**What you have to do**. Among the entries below, one stretch runs from the line that contains "### Command line interface tools" through the line that contains "Check out metadata". Repeat that stretch exactly, ends included, and only that.

**Extracted material**.

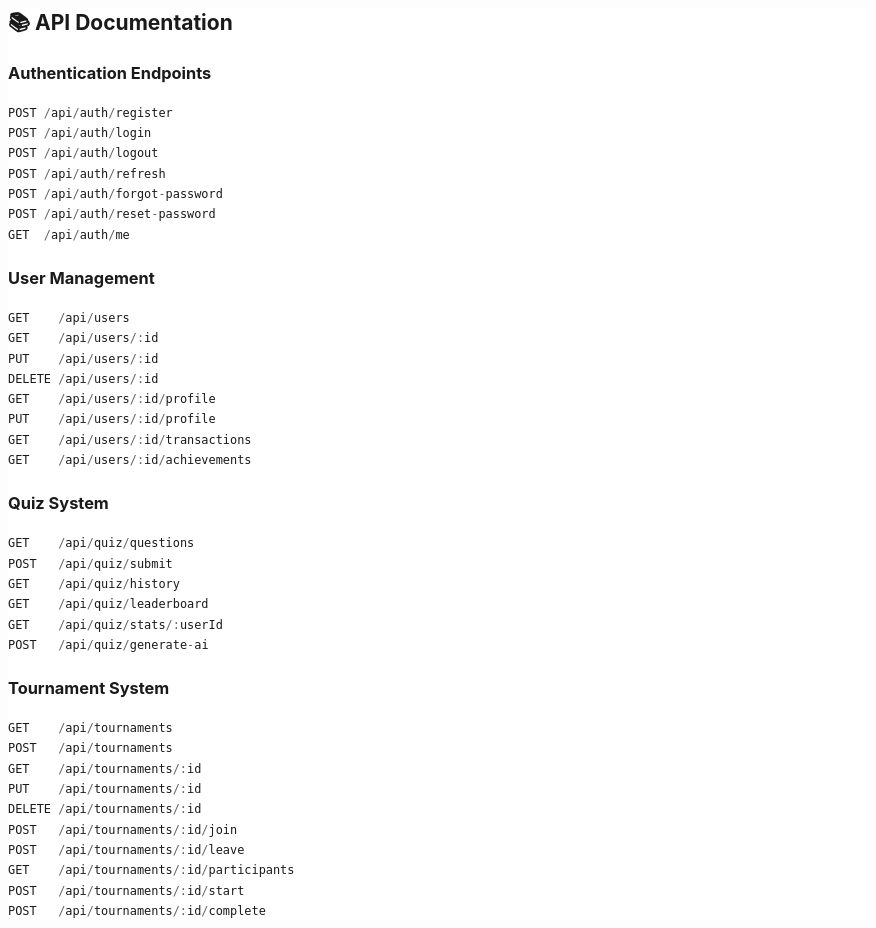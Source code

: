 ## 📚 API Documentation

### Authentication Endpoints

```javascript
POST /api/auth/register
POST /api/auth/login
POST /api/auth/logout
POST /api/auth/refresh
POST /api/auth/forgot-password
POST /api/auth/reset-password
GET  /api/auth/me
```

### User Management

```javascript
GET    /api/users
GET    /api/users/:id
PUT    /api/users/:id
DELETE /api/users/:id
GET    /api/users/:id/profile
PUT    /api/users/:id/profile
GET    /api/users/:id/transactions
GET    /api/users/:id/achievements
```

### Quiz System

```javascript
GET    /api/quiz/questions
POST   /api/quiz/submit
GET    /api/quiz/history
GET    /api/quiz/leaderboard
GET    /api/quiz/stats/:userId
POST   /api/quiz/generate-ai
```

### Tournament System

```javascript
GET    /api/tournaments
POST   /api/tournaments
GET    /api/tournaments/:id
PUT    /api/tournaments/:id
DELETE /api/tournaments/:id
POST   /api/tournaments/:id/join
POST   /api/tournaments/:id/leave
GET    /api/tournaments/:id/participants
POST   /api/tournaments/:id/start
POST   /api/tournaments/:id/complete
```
==
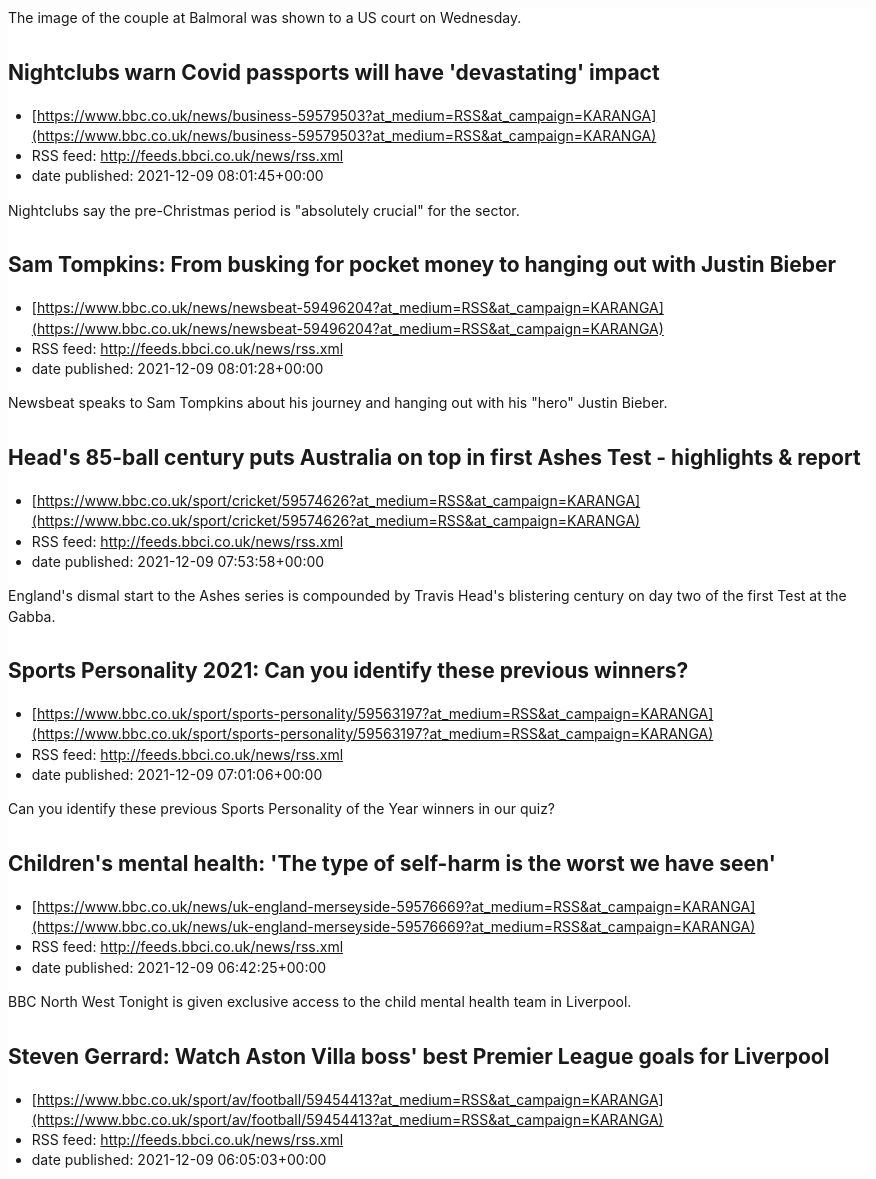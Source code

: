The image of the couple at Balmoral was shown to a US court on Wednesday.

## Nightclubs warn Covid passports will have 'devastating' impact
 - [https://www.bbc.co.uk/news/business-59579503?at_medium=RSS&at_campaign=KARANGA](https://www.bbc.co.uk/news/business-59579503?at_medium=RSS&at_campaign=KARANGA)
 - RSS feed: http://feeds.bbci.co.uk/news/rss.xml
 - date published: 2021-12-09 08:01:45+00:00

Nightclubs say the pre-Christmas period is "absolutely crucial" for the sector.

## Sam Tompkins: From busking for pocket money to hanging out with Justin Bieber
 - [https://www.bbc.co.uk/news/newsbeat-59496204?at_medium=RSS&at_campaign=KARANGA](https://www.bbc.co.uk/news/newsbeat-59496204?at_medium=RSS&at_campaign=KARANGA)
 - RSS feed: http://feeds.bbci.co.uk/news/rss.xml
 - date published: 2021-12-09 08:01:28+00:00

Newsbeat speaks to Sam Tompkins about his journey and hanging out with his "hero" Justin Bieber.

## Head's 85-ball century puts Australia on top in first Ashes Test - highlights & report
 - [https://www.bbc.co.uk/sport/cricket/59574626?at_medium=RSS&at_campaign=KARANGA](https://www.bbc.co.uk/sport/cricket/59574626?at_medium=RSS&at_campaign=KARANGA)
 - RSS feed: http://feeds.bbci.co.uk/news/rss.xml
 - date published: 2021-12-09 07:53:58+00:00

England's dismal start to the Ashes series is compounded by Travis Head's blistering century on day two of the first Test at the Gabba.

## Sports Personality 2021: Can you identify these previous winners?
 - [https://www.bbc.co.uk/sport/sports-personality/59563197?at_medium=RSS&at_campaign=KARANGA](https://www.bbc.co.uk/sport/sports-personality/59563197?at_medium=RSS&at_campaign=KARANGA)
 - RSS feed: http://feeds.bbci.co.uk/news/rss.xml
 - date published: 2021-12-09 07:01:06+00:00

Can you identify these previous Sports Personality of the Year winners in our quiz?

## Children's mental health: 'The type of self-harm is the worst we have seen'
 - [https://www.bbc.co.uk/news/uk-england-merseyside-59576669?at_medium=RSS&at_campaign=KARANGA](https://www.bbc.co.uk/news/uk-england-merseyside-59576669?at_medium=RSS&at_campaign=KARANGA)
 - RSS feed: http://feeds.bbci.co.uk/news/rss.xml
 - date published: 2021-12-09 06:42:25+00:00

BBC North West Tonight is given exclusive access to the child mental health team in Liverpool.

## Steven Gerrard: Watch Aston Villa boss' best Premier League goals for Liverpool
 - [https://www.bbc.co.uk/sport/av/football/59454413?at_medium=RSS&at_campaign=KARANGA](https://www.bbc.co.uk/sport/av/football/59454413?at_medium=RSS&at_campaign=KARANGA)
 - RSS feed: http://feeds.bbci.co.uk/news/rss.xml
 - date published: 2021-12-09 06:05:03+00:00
...
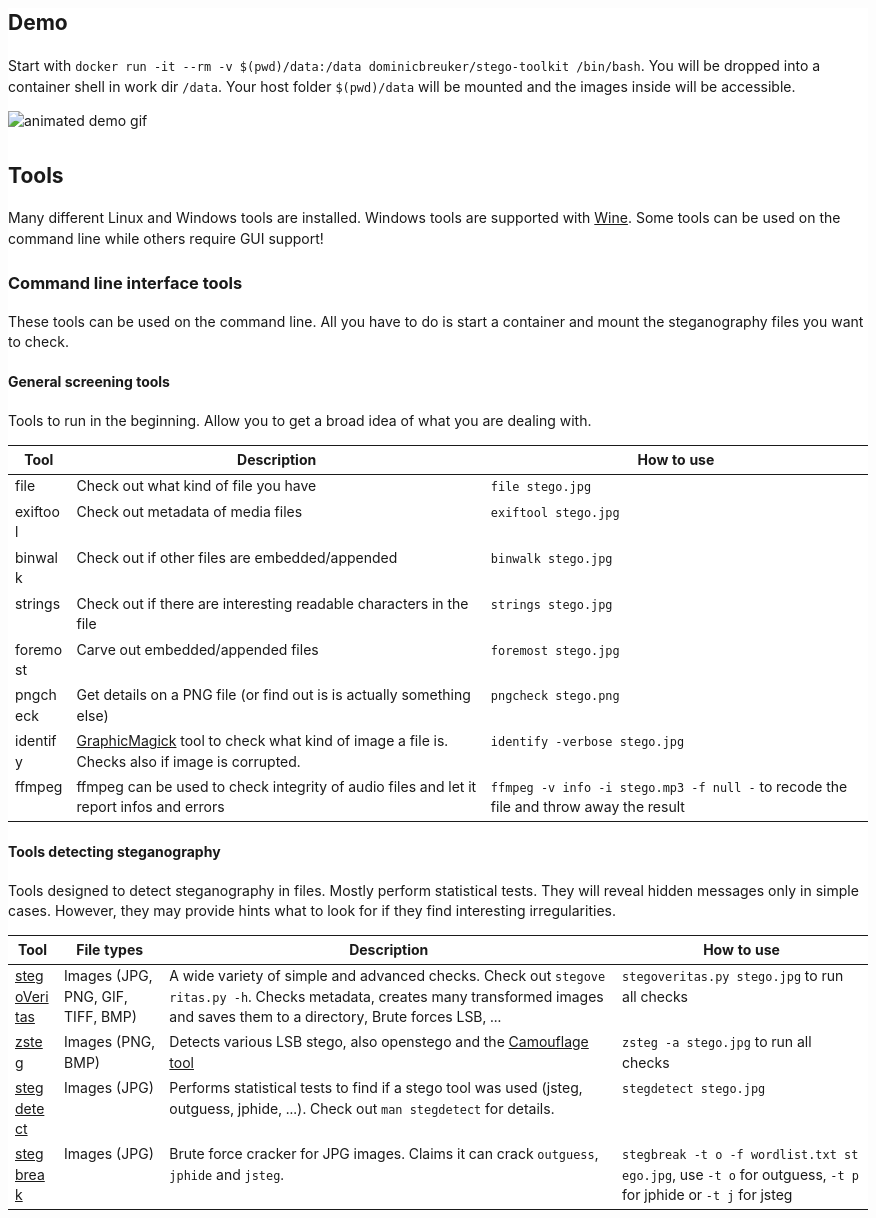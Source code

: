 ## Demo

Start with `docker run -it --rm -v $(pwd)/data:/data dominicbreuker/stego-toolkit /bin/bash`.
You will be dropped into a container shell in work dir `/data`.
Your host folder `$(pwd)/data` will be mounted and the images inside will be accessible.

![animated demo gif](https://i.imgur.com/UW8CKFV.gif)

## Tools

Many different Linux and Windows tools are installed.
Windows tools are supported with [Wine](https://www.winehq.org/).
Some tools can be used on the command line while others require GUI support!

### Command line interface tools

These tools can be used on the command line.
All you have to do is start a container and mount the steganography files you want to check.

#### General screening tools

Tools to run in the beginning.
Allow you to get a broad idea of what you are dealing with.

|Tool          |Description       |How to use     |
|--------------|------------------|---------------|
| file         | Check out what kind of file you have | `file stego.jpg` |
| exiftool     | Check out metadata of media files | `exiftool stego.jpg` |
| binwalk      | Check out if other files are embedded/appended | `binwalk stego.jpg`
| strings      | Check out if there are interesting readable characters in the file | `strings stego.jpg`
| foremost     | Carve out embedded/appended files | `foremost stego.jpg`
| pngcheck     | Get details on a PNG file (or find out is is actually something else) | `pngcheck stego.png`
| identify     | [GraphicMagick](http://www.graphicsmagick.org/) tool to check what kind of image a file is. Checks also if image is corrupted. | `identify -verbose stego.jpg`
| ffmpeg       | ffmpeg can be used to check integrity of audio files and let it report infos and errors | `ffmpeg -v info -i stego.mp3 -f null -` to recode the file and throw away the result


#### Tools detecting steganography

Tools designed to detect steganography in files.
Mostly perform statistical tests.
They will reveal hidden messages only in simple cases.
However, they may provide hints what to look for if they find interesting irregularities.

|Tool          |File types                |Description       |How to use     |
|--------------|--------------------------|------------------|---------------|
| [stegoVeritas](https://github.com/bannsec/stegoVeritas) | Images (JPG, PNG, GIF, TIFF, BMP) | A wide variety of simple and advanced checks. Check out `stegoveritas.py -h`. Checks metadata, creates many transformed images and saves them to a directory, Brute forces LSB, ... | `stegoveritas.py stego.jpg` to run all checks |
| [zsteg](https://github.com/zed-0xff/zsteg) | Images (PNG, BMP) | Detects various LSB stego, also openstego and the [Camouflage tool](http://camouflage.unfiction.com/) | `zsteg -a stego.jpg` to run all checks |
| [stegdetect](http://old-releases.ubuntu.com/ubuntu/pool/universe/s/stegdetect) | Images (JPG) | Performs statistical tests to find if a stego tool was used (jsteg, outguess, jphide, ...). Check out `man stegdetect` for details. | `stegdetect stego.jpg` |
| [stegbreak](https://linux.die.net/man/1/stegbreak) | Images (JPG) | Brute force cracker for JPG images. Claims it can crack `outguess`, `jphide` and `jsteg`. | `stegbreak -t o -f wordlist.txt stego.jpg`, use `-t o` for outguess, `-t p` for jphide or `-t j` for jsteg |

**Exercise response**.
### Command line interface tools

These tools can be used on the command line.
All you have to do is start a container and mount the steganography files you want to check.

#### General screening tools

Tools to run in the beginning.
Allow you to get a broad idea of what you are dealing with.

|Tool          |Description       |How to use     |
|--------------|------------------|---------------|
| file         | Check out what kind of file you have | `file stego.jpg` |
| exiftool     | Check out metadata of media files | `exiftool stego.jpg` |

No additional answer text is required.